* **Work task**:
The required output is the lines below from the line containing "a subdued, mystical" to the line containing "pale purple (#a78bfa)", inclusive, retyped exactly. No other lines belong in it.

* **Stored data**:
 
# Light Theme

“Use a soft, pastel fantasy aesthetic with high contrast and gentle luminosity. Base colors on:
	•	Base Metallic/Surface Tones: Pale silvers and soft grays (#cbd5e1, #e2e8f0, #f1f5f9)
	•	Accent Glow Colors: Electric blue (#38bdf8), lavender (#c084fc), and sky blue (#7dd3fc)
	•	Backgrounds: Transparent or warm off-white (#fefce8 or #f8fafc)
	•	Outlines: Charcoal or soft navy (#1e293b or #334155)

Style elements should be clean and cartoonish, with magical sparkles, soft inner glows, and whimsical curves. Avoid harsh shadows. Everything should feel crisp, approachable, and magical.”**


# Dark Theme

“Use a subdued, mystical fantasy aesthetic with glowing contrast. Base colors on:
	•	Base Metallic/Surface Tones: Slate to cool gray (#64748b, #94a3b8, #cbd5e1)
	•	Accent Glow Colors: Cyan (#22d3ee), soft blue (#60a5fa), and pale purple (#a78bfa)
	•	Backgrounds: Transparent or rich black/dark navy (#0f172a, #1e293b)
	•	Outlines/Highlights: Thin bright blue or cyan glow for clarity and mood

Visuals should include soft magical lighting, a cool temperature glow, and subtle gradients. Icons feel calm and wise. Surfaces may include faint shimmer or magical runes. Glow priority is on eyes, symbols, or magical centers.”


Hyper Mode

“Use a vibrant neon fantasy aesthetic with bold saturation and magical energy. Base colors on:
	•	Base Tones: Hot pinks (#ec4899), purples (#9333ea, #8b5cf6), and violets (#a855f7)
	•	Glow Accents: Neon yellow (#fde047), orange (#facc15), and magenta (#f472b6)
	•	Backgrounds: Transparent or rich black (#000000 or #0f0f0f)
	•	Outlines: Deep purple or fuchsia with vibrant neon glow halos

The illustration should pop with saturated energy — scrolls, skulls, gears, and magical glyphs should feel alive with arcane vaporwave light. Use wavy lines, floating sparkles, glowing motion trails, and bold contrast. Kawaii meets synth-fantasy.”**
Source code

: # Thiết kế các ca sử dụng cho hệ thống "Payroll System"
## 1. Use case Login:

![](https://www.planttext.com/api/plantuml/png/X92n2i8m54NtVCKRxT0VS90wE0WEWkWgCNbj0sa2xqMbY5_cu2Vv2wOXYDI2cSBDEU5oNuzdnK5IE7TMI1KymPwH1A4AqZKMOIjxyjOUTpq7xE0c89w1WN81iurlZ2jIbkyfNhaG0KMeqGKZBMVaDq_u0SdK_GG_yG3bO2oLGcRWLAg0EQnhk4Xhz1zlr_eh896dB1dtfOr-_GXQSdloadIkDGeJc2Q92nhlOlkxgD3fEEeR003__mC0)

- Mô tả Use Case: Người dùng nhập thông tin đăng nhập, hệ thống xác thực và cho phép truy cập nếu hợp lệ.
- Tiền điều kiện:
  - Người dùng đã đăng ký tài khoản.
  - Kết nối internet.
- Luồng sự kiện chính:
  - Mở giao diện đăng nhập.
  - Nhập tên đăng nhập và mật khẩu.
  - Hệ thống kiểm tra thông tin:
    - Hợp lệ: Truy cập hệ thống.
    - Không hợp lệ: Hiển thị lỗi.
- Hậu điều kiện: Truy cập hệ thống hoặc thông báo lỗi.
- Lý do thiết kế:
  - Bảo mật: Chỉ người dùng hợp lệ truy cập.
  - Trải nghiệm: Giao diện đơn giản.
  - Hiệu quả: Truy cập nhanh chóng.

* **Result of this task**:
“Use a subdued, mystical fantasy aesthetic with glowing contrast. Base colors on:
	•	Base Metallic/Surface Tones: Slate to cool gray (#64748b, #94a3b8, #cbd5e1)
	•	Accent Glow Colors: Cyan (#22d3ee), soft blue (#60a5fa), and pale purple (#a78bfa)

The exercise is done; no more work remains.